A Centaur’s Life Shows World Building is Key to Tackling Serious Subjects

Cute Crunchyroll Anime Proves How Even Slice of Life Can Tackle Dark Subject Matter

However, as early as episode one of the anime, A Centaur’s Life hints that this ostensibly progressive society isn’t as innocent as the characters’ designs imply, with random references being made to a nefarious justice system that was put in place to overcompensate for a dark history. But these comments are conveyed so offhandedly that they don’t negatively affect the series’ tone, leaving viewers a little on edge. These random instances, take a more definitive shape when a member of an isolated human subspecies integrates into this inclusive society. But even then, A Centaur‘s Life remains upbeat and positive by subtly communicating the differences of these subspecies and the inherent nuances of promoting inclusivity.

The most effective instances that explore each species’ proprietary nuances occur during episodes that capture different aspects of diversity and inclusivity. Episode seven, for example, explores the development of certain parts of the human anatomy by comparing the differences in hormone production to the fictional aspect of the evolutionary processes of each subspecies. That same episode also tackles the unfairness or the preferential treatment that certain types of people enjoy from both the real-life perspective, like how the number of one’s siblings can affect one’s freedom, and through a fantasy lens by examining how the size of a certain subspecies allows them to more safely participate in certain activities.

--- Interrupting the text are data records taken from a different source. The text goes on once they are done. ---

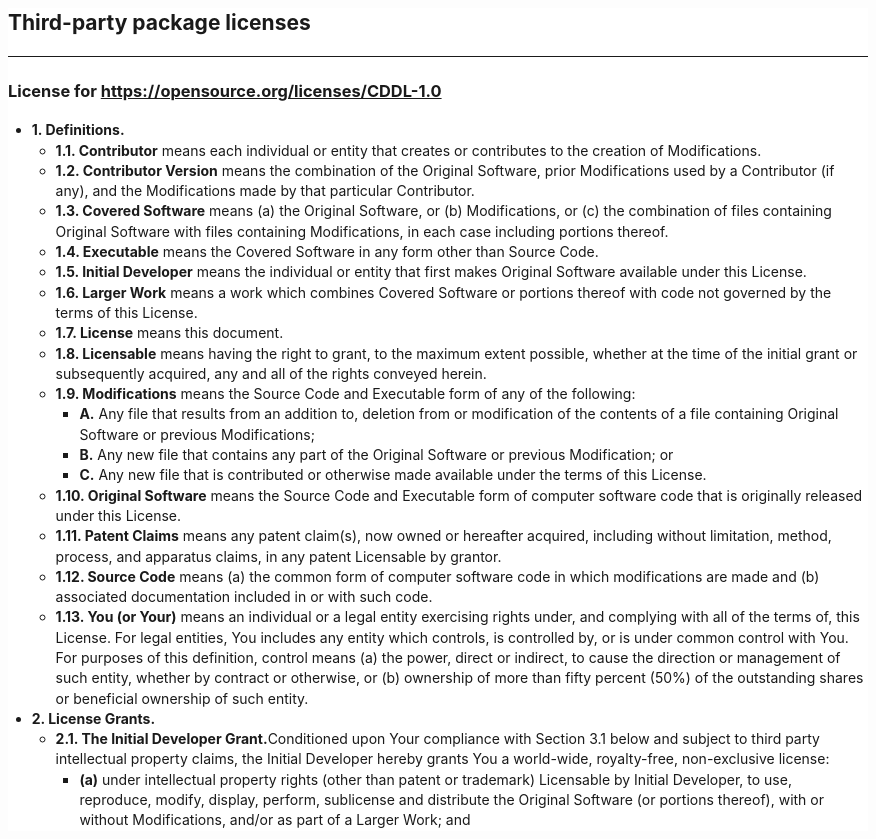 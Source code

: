 
## Third-party package licenses

---

### License for https://opensource.org/licenses/CDDL-1.0

<div class="entry-content post--content">
<ul>
<li><b>1. Definitions.</b></li>
<li style="list-style-type: none;">
<ul>
<li><b>1.1. Contributor</b> means each individual or entity that creates or contributes to the creation of Modifications.</li>
<li><b>1.2. Contributor Version</b> means the combination of the Original Software, prior Modifications used by a Contributor (if any), and the Modifications made by that particular Contributor.</li>
<li><b>1.3. Covered Software</b> means (a) the Original Software, or (b) Modifications, or (c) the combination of files containing Original Software with files containing Modifications, in each case including portions thereof.</li>
<li><b>1.4. Executable</b> means the Covered Software in any form other than Source Code.</li>
<li><b>1.5. Initial Developer</b> means the individual or entity that first makes Original Software available under this License.</li>
<li><b>1.6. Larger Work</b> means a work which combines Covered Software or portions thereof with code not governed by the terms of this License.</li>
<li><b>1.7. License</b> means this document.</li>
<li><b>1.8. Licensable</b> means having the right to grant, to the maximum extent possible, whether at the time of the initial grant or subsequently acquired, any and all of the rights conveyed herein.</li>
<li><b>1.9. Modifications</b> means the Source Code and Executable form of any of the following:
<ul>
<li><b>A.</b> Any file that results from an addition to, deletion from or modification of the contents of a file containing Original Software or previous Modifications;</li>
<li><b>B.</b> Any new file that contains any part of the Original Software or previous Modification; or</li>
<li><b>C.</b> Any new file that is contributed or otherwise made available under the terms of this License.</li>
</ul>
</li>
<li><b>1.10. Original Software</b> means the Source Code and Executable form of computer software code that is originally released under this License.</li>
<li><b>1.11. Patent Claims</b> means any patent claim(s), now owned or hereafter acquired, including without limitation, method, process, and apparatus claims, in any patent Licensable by grantor.</li>
<li><b>1.12. Source Code</b> means (a) the common form of computer software code in which modifications are made and (b) associated documentation included in or with such code.</li>
<li><b>1.13. You (or Your)</b> means an individual or a legal entity exercising rights under, and complying with all of the terms of, this License. For legal entities, You includes any entity which controls, is controlled by, or is under common control with You. For purposes of this definition, control means (a) the power, direct or indirect, to cause the direction or management of such entity, whether by contract or otherwise, or (b) ownership of more than fifty percent (50%) of the outstanding shares or beneficial ownership of such entity.</li>
</ul>
</li>
<li><b>2. License Grants.</b>
<ul>
<li><b>2.1. The Initial Developer Grant.</b>Conditioned upon Your compliance with Section 3.1 below and subject to third party intellectual property claims, the Initial Developer hereby grants You a world-wide, royalty-free, non-exclusive license:
<ul>
<li><b>(a)</b> under intellectual property rights (other than patent or trademark) Licensable by Initial Developer, to use, reproduce, modify, display, perform, sublicense and distribute the Original Software (or portions thereof), with or without Modifications, and/or as part of a Larger Work; and</li>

A Centaur’s Life Perfectly Blends the Literal and Figurative

Hime and her friends exercising in A Centaur's Life

Like the overall tone of the series, A Centaur’s Life usually handles diversity in a lighthearted manner where Hime’s large size affects how she interacts with and accesses certain parts of society in relation to her smaller friends. That, or these fictional human subspecies wrestle with very real aspects of everyday life that viewers and fans have gone through themselves in real life. The series seamlessly blends the literal with the figurative. But A Centaur’s Life’s incorporation of dark subject matters like racism and discrimination adds another flavor that puts this innocent slice of life into a newer perspective.

A Centaur’s Life is streaming on Crunchyroll.